Se il braccio di ferro tra Palazzo Chigi e il governatore leghista della Lombardia Attilio Fontana può infatti essere letto con le solite categorie della politica e quindi tradotto in un banale scontro tra maggioranza e opposizione, è difficile usare lo stesso metro per la rottura avvenuta ieri in Conferenza unificata tra governo e amministratori locali. Così profonda che il presidente dell'Anci Antonio De Caro, sindaco di Bari del Pd, ha lasciato per protesta la riunione insieme ai vertici dell'Upi. Comuni e Province italiane, insomma, puntano il dito contro Palazzo Chigi.

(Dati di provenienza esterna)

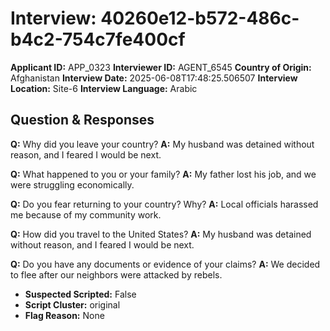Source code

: # Interview: 40260e12-b572-486c-b4c2-754c7fe400cf
**Applicant ID:** APP_0323
**Interviewer ID:** AGENT_6545
**Country of Origin:** Afghanistan
**Interview Date:** 2025-06-08T17:48:25.506507
**Interview Location:** Site-6
**Interview Language:** Arabic

## Question & Responses

**Q:** Why did you leave your country?
**A:** My husband was detained without reason, and I feared I would be next.

**Q:** What happened to you or your family?
**A:** My father lost his job, and we were struggling economically.

**Q:** Do you fear returning to your country? Why?
**A:** Local officials harassed me because of my community work.

**Q:** How did you travel to the United States?
**A:** My husband was detained without reason, and I feared I would be next.

**Q:** Do you have any documents or evidence of your claims?
**A:** We decided to flee after our neighbors were attacked by rebels.

- **Suspected Scripted:** False
- **Script Cluster:** original
- **Flag Reason:** None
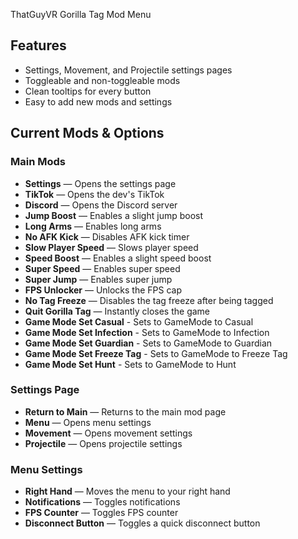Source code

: ThatGuyVR Gorilla Tag Mod Menu

## Features
- Settings, Movement, and Projectile settings pages  
- Toggleable and non-toggleable mods  
- Clean tooltips for every button  
- Easy to add new mods and settings  
## Current Mods & Options

### Main Mods
- **Settings** — Opens the settings page  
- **TikTok** — Opens the dev's TikTok  
- **Discord** — Opens the Discord server  
- **Jump Boost** — Enables a slight jump boost  
- **Long Arms** — Enables long arms  
- **No AFK Kick** — Disables AFK kick timer  
- **Slow Player Speed** — Slows player speed  
- **Speed Boost** — Enables a slight speed boost  
- **Super Speed** — Enables super speed  
- **Super Jump** — Enables super jump  
- **FPS Unlocker** — Unlocks the FPS cap  
- **No Tag Freeze** — Disables the tag freeze after being tagged  
- **Quit Gorilla Tag** — Instantly closes the game
- **Game Mode Set Casual** - Sets to GameMode to Casual
- **Game Mode Set Infection** - Sets to GameMode to Infection
- **Game Mode Set Guardian** - Sets to GameMode to Guardian
- **Game Mode Set Freeze Tag** - Sets to GameMode to Freeze Tag
- **Game Mode Set Hunt** - Sets to GameMode to Hunt 
### Settings Page
- **Return to Main** — Returns to the main mod page  
- **Menu** — Opens menu settings  
- **Movement** — Opens movement settings  
- **Projectile** — Opens projectile settings  
### Menu Settings
- **Right Hand** — Moves the menu to your right hand  
- **Notifications** — Toggles notifications  
- **FPS Counter** — Toggles FPS counter  
- **Disconnect Button** — Toggles a quick disconnect button  
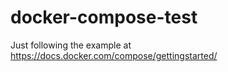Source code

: # docker-compose-test

Just following the example at https://docs.docker.com/compose/gettingstarted/
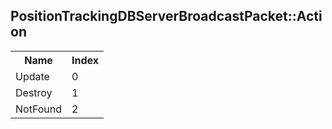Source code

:## PositionTrackingDBServerBroadcastPacket::Action

<table><tr><th>Name</th><th>Index</th><tr><td>Update</td><td>0</td></tr><tr><td>Destroy</td><td>1</td></tr><tr><td>NotFound</td><td>2</td></tr></table>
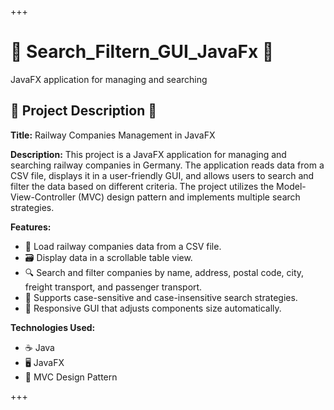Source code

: +++

# 🚂 Search_Filtern_GUI_JavaFx 🚂
JavaFX application for managing and searching

## 📜 Project Description 📜

**Title:** Railway Companies Management in JavaFX

**Description:**
This project is a JavaFX application for managing and searching railway companies in Germany. The application reads data from a CSV file, displays it in a user-friendly GUI, and allows users to search and filter the data based on different criteria. The project utilizes the Model-View-Controller (MVC) design pattern and implements multiple search strategies.

**Features:**

- 📂 Load railway companies data from a CSV file.
- 🗃️ Display data in a scrollable table view.
- 🔍 Search and filter companies by name, address, postal code, city, freight transport, and passenger transport.
- 📝 Supports case-sensitive and case-insensitive search strategies.
- 📱 Responsive GUI that adjusts components size automatically.

**Technologies Used:**

- ☕ Java
- 🖥️ JavaFX
- 📐 MVC Design Pattern

+++
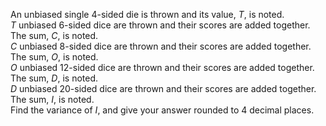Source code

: <p>
An unbiased single 4-sided die is thrown and its value, <var>T</var>, is noted.<br /><var>T</var> unbiased 6-sided dice are thrown and their scores are added together. The sum, <var>C</var>, is noted.<br /><var>C</var> unbiased 8-sided dice are thrown and their scores are added together. The sum, <var>O</var>, is noted.<br /><var>O</var> unbiased 12-sided dice are thrown and their scores are added together. The sum, <var>D</var>, is noted.<br /><var>D</var> unbiased 20-sided dice are thrown and their scores are added together. The sum, <var>I</var>, is noted.<br />
Find the variance of <var>I</var>, and give your answer rounded to 4 decimal places.
</p>
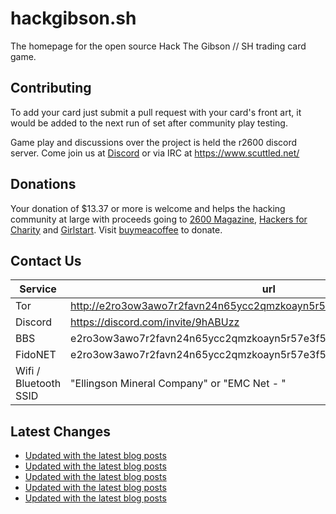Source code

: # hackgibson.sh
The homepage for the open source Hack The Gibson // SH trading card game.


## Contributing

To add your card just submit a pull request with your card's front art, it would be added to the next run of set after community play testing.

Game play and discussions over the project is held the r2600 discord server. Come join us at [Discord](https://discord.com/invite/9hABUzz) or via IRC at https://www.scuttled.net/


## Donations

Your donation of $13.37 or more is welcome and helps the hacking community at large with proceeds going to [2600 Magazine](https://2600.com/), [Hackers for Charity](https://hackersforcharity.org) and [Girlstart](https://girlstart.org).  Visit [buymeacoffee](https://www.buymeacoffee.com/hackgibson.sh) to donate.


## Contact Us

Service | url
-|-
Tor | http://e2ro3ow3awo7r2favn24n65ycc2qmzkoayn5r57e3f56nvjwdcgg32ad.onion
Discord | https://discord.com/invite/9hABUzz
BBS | e2ro3ow3awo7r2favn24n65ycc2qmzkoayn5r57e3f56nvjwdcgg32ad.onion:23
FidoNET | e2ro3ow3awo7r2favn24n65ycc2qmzkoayn5r57e3f56nvjwdcgg32ad.onion:24554
Wifi / Bluetooth SSID | "Ellingson Mineral Company" or "EMC Net - <fidonet address>"

## Latest Changes
<!-- BLOG-POST-LIST:START -->
- [Updated with the latest blog posts](https://github.com/DFW2600/hackgibson.sh/commit/61626d866644d1d30d7013bd7311c2b94788a621)
- [Updated with the latest blog posts](https://github.com/DFW2600/hackgibson.sh/commit/83c54df50fcc61b48dc615df10b3d8e6060c8d7b)
- [Updated with the latest blog posts](https://github.com/DFW2600/hackgibson.sh/commit/59b4579d8580cfe781c6ae7a4ff82618b98e3094)
- [Updated with the latest blog posts](https://github.com/DFW2600/hackgibson.sh/commit/d10612f57e8fdda1bd0552308e5ac57d88be5703)
- [Updated with the latest blog posts](https://github.com/DFW2600/hackgibson.sh/commit/f382fa2c7d46fadd8430622abf4a9e542bbb6da0)
<!-- BLOG-POST-LIST:END -->
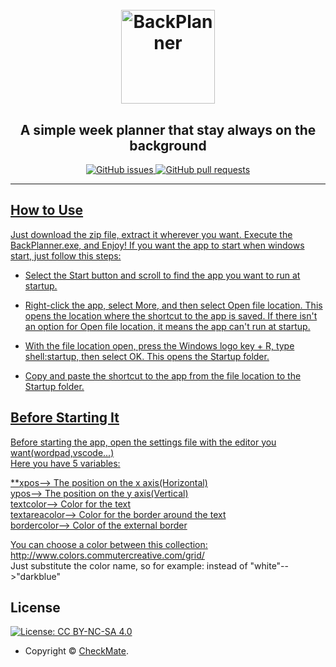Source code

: <h1 align="center">
  <br>
  <a><img width="150" height="150" src="https://upload.wikimedia.org/wikipedia/commons/thumb/c/ca/Calendar_icon_2.svg/989px-Calendar_icon_2.svg.png" alt="BackPlanner"></a>
</h1>

<h2 align="center">A simple week planner that stay always on the background</h2>

<p align="center">
    <a href="https://github.com/ch-ckmate/BackPlannercommits/master">
    <a href="https://github.com/ch-ckmate/BackPlanner/issues">
    <img src="https://img.shields.io/github/issues-raw/ArmynC/ArminC-AutoExec.svg?style=flat-square&logo=github&logoColor=white"
         alt="GitHub issues">
    <a href="https://github.com/ch-ckmate/BackPlannerpulls">
    <img src="https://img.shields.io/github/issues-pr-raw/ArmynC/ArminC-AutoExec.svg?style=flat-square&logo=github&logoColor=white"
         alt="GitHub pull requests">
</p>
      
---
      
## How to Use

Just download the zip file, extract it wherever you want. Execute the BackPlanner.exe, and Enjoy!
If you want the app to start when windows start, just follow this steps:

* Select the Start  button and scroll to find the app you want to run at startup.

* Right-click the app, select More, and then select Open file location. This opens the location where the shortcut to the app is saved. If there isn't an option for Open file location, it means the app can't run at startup.

* With the file location open, press the Windows logo key  + R, type shell:startup, then select OK. This opens the Startup folder.

* Copy and paste the shortcut to the app from the file location to the Startup folder.


## Before Starting It

Before starting the app, open the settings file with the editor you want(wordpad,vscode...)  
Here you have 5 variables:  

**xpos--> The position on the x axis(Horizontal)  
ypos--> The position on the y axis(Vertical)  
textcolor--> Color for the text  
textareacolor--> Color for the border around the text  
bordercolor--> Color of the external border  


You can choose a color between this collection:  http://www.colors.commutercreative.com/grid/  
Just substitute the color name, so for example: instead of "white"-->"darkblue"
      
      
      
## License

[![License: CC BY-NC-SA 4.0](https://img.shields.io/badge/License-CC%20BY--NC--SA%204.0-orange.svg?style=flat-square)](https://creativecommons.org/licenses/by-nc-sa/4.0/)

- Copyright © [CheckMate](https://github.com/ch-ckmate).
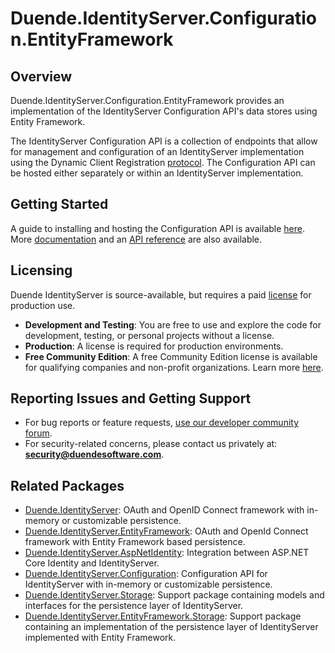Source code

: # Duende.IdentityServer.Configuration.EntityFramework

## Overview
Duende.IdentityServer.Configuration.EntityFramework provides an implementation of the IdentityServer Configuration API's data stores using Entity Framework.

The IdentityServer Configuration API is a collection of endpoints that allow for management and configuration of an IdentityServer implementation using the Dynamic Client Registration [protocol](https://datatracker.ietf.org/doc/html/rfc7591). The Configuration API can be hosted either separately or within an IdentityServer implementation. 

## Getting Started
A guide to installing and hosting the Configuration API is available [here](https://docs.duendesoftware.com/identityserver/configuration/dcr/). More [documentation](https://docs.duendesoftware.com/identityserver/configuration/) and an [API reference](https://docs.duendesoftware.com/identityserver/reference/dcr/validation/) are also available.

## Licensing
Duende IdentityServer is source-available, but requires a paid [license](https://duendesoftware.com/products/identityserver) for production use.

- **Development and Testing**: You are free to use and explore the code for development, testing, or personal projects without a license.
- **Production**: A license is required for production environments. 
- **Free Community Edition**: A free Community Edition license is available for qualifying companies and non-profit organizations. Learn more [here](https://duendesoftware.com/products/communityedition).

## Reporting Issues and Getting Support
- For bug reports or feature requests, [use our developer community forum](https://duende.link/community).
- For security-related concerns, please contact us privately at: **security@duendesoftware.com**.

## Related Packages
- [Duende.IdentityServer](https://www.nuget.org/packages/Duende.IdentityServer): OAuth and OpenID Connect framework with in-memory or customizable persistence.
- [Duende.IdentityServer.EntityFramework](https://www.nuget.org/packages/Duende.IdentityServer.EntityFramework.Storage): OAuth and OpenId Connect framework with Entity Framework based persistence.
- [Duende.IdentityServer.AspNetIdentity](https://www.nuget.org/packages/Duende.IdentityServer.AspNetIdentity): Integration between ASP.NET Core Identity and IdentityServer.
- [Duende.IdentityServer.Configuration](https://www.nuget.org/packages/Duende.IdentityServer.Configuration): Configuration API for IdentityServer with in-memory or customizable persistence.
- [Duende.IdentityServer.Storage](https://www.nuget.org/packages/Duende.IdentityServer.Storage): Support package containing models and interfaces for the persistence layer of IdentityServer.
- [Duende.IdentityServer.EntityFramework.Storage](https://www.nuget.org/packages/Duende.IdentityServer.EntityFramework.Storage): Support package containing an implementation of the persistence layer of IdentityServer implemented with Entity Framework.
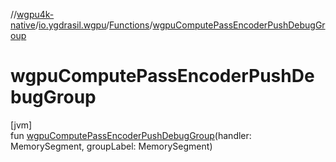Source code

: //[wgpu4k-native](../../../index.md)/[io.ygdrasil.wgpu](../index.md)/[Functions](index.md)/[wgpuComputePassEncoderPushDebugGroup](wgpu-compute-pass-encoder-push-debug-group.md)

# wgpuComputePassEncoderPushDebugGroup

[jvm]\
fun [wgpuComputePassEncoderPushDebugGroup](wgpu-compute-pass-encoder-push-debug-group.md)(handler: MemorySegment, groupLabel: MemorySegment)
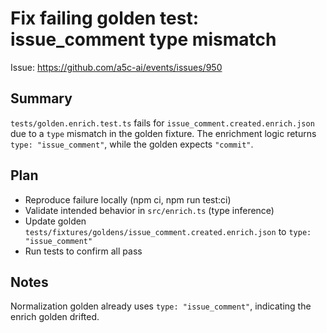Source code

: # Fix failing golden test: issue_comment type mismatch

Issue: https://github.com/a5c-ai/events/issues/950

## Summary

`tests/golden.enrich.test.ts` fails for `issue_comment.created.enrich.json` due to a `type` mismatch in the golden fixture. The enrichment logic returns `type: "issue_comment"`, while the golden expects `"commit"`.

## Plan

- Reproduce failure locally (npm ci, npm run test:ci)
- Validate intended behavior in `src/enrich.ts` (type inference)
- Update golden `tests/fixtures/goldens/issue_comment.created.enrich.json` to `type: "issue_comment"`
- Run tests to confirm all pass

## Notes

Normalization golden already uses `type: "issue_comment"`, indicating the enrich golden drifted.
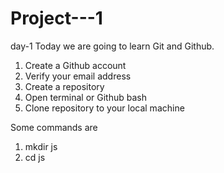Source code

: # Project---1

day-1
  Today we are going to learn Git and Github.
1. Create a Github account
2. Verify your email address
3. Create a repository
4. Open terminal or Github bash
5. Clone repository to your local machine

Some commands are
1. mkdir js
2. cd js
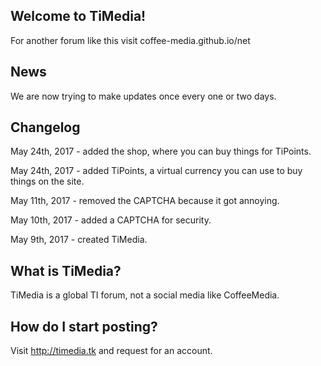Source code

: ## Welcome to TiMedia! 
For another forum like this visit coffee-media.github.io/net

## News
We are now trying to make updates once every one or two days.

## Changelog
May 24th, 2017 - added the shop, where you can buy things for TiPoints.

May 24th, 2017 - added TiPoints, a virtual currency you can use to buy things on the site.

May 11th, 2017 - removed the CAPTCHA because it got annoying.

May 10th, 2017 - added a CAPTCHA for security.

May 9th, 2017 - created TiMedia.

## What is TiMedia?
TiMedia is a global TI forum, not a social media like CoffeeMedia.

## How do I start posting?
Visit http://timedia.tk and request for an account.
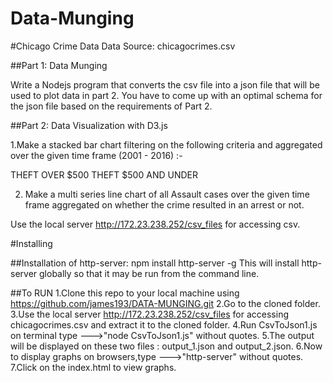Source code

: # Data-Munging

#Chicago Crime Data
Data Source: chicagocrimes.csv

##Part 1: Data Munging

Write a Nodejs program that converts the csv file into a json file that will be used to plot data in part 2. You have to come up with an optimal schema for the json file based on the requirements of Part 2.

##Part 2: Data Visualization with D3.js

1.Make a stacked bar chart filtering on the following criteria and aggregated over the given time frame (2001 - 2016) :-

THEFT OVER $500
THEFT $500 AND UNDER

2.   Make a multi series line chart of all Assault cases over the given time frame aggregated    on whether the crime resulted in an arrest or not.

Use the local server http://172.23.238.252/csv_files for accessing csv.

#Installing

##Installation of http-server:
npm install http-server -g This will install http-server globally so that it may be run from the command line.

##To RUN
1.Clone this repo to your local machine using https://github.com/james193/DATA-MUNGING.git
2.Go to the cloned folder.
3.Use the local server http://172.23.238.252/csv_files for accessing chicagocrimes.csv and extract it to the cloned folder.
4.Run CsvToJson1.js on terminal type --->"node CsvToJson1.js" without quotes.
5.The output will be displayed on these two files : output_1.json and output_2.json.
6.Now to display graphs on browsers,type --->"http-server"  without quotes.
7.Click on the index.html to view graphs.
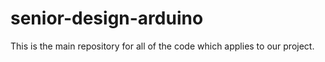 ﻿# senior-design-arduino

This is the main repository for all of the code which applies to our project.
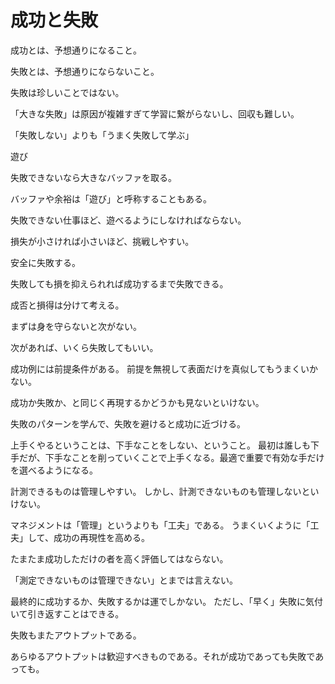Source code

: # 成功と失敗

成功とは、予想通りになること。

失敗とは、予想通りにならないこと。

失敗は珍しいことではない。

「大きな失敗」は原因が複雑すぎて学習に繋がらないし、回収も難しい。

「失敗しない」よりも「うまく失敗して学ぶ」

遊び

失敗できないなら大きなバッファを取る。

バッファや余裕は「遊び」と呼称することもある。

失敗できない仕事ほど、遊べるようにしなければならない。

損失が小さければ小さいほど、挑戦しやすい。

安全に失敗する。

失敗しても損を抑えられれば成功するまで失敗できる。

成否と損得は分けて考える。

まずは身を守らないと次がない。

次があれば、いくら失敗してもいい。

成功例には前提条件がある。
前提を無視して表面だけを真似してもうまくいかない。

成功か失敗か、と同じく再現するかどうかも見ないといけない。

失敗のパターンを学んで、失敗を避けると成功に近づける。

上手くやるということは、下手なことをしない、ということ。
最初は誰しも下手だが、下手なことを削っていくことで上手くなる。最適で重要で有効な手だけを選べるようになる。


計測できるものは管理しやすい。
しかし、計測できないものも管理しないといけない。

マネジメントは「管理」というよりも「工夫」である。
うまくいくように「工夫」して、成功の再現性を高める。

たまたま成功しただけの者を高く評価してはならない。

「測定できないものは管理できない」とまでは言えない。

最終的に成功するか、失敗するかは運でしかない。
ただし、「早く」失敗に気付いて引き返すことはできる。

失敗もまたアウトプットである。

あらゆるアウトプットは歓迎すべきものである。それが成功であっても失敗であっても。
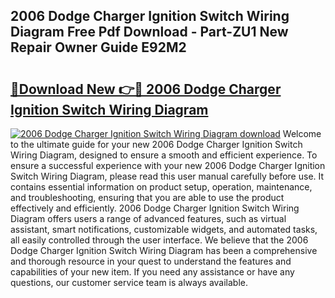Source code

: ## 2006 Dodge Charger Ignition Switch Wiring Diagram Free Pdf Download - Part-ZU1 New Repair Owner Guide E92M2

# <h2><a href="http://dfnrea8.blite.top/?on=2006+Dodge+Charger+Ignition+Switch+Wiring+Diagram">🔗Download New 👉🔴 2006 Dodge Charger Ignition Switch Wiring Diagram</a></h2>

[![2006 Dodge Charger Ignition Switch Wiring Diagram download](https://i.imgur.com/lujVjoI.png)](http://dfnrea8.blite.top/?on=2006+Dodge+Charger+Ignition+Switch+Wiring+Diagram)
Welcome to the ultimate guide for your new 2006 Dodge Charger Ignition Switch Wiring Diagram, designed to ensure a smooth and efficient experience. To ensure a successful experience with your new 2006 Dodge Charger Ignition Switch Wiring Diagram, please read this user manual carefully before use. It contains essential information on product setup, operation, maintenance, and troubleshooting, ensuring that you are able to use the product effectively and efficiently. 2006 Dodge Charger Ignition Switch Wiring Diagram offers users a range of advanced features, such as virtual assistant, smart notifications, customizable widgets, and automated tasks, all easily controlled through the user interface. We believe that the 2006 Dodge Charger Ignition Switch Wiring Diagram has been a comprehensive and thorough resource in your quest to understand the features and capabilities of your new item. If you need any assistance or have any questions, our customer service team is always available.
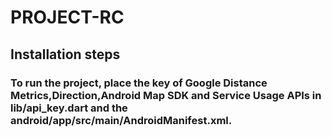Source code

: # PROJECT-RC

## Installation steps
### To run the project, place the key of Google Distance Metrics,Direction,Android Map SDK and Service Usage APIs in lib/api_key.dart and the android/app/src/main/AndroidManifest.xml.

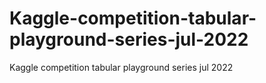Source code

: # Kaggle-competition-tabular-playground-series-jul-2022
Kaggle competition tabular playground series jul 2022
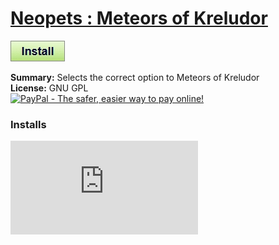 # [Neopets : Meteors of Kreludor](.)

[![Install](../../resources/image/install_button.jpg)](../../../../raw/master/scripts/Neopets_Meteors_of_Kreludor/28362.user.js)

**Summary:** Selects the correct option to Meteors of Kreludor<br />
**License:** GNU GPL<br />
[![PayPal - The safer, easier way to pay online!](https://www.paypalobjects.com/en_US/i/btn/btn_donate_SM.gif "PayPal - The safer, easier way to pay online!")](http://goo.gl/Fv19S)


### Installs
![Daily installs](http://gm.wesley.eti.br/count.php?id=scripts/scripts/Neopets_Meteors_of_Kreludor/28362.user.js&type=image)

E fanno sapere che «se il governo non farà fronte alla richiesta di cinque miliardi per gli enti locali già nel prossimo decreto», non saranno in grado di «garantire i servizi essenziali».

Un affondo durissimo. Che arriva dallo stesso presidente dell'Anci che solo una settimana fa aveva partecipato alla conferenza stampa in cui Conte aveva trionfalmente annunciato un'iniezione di liquidità di 4,3 miliardi per i comuni (in verità nient'altro che un'anticipazione già dovuta).

Il tutto, con buona pace dell'unità nazionale.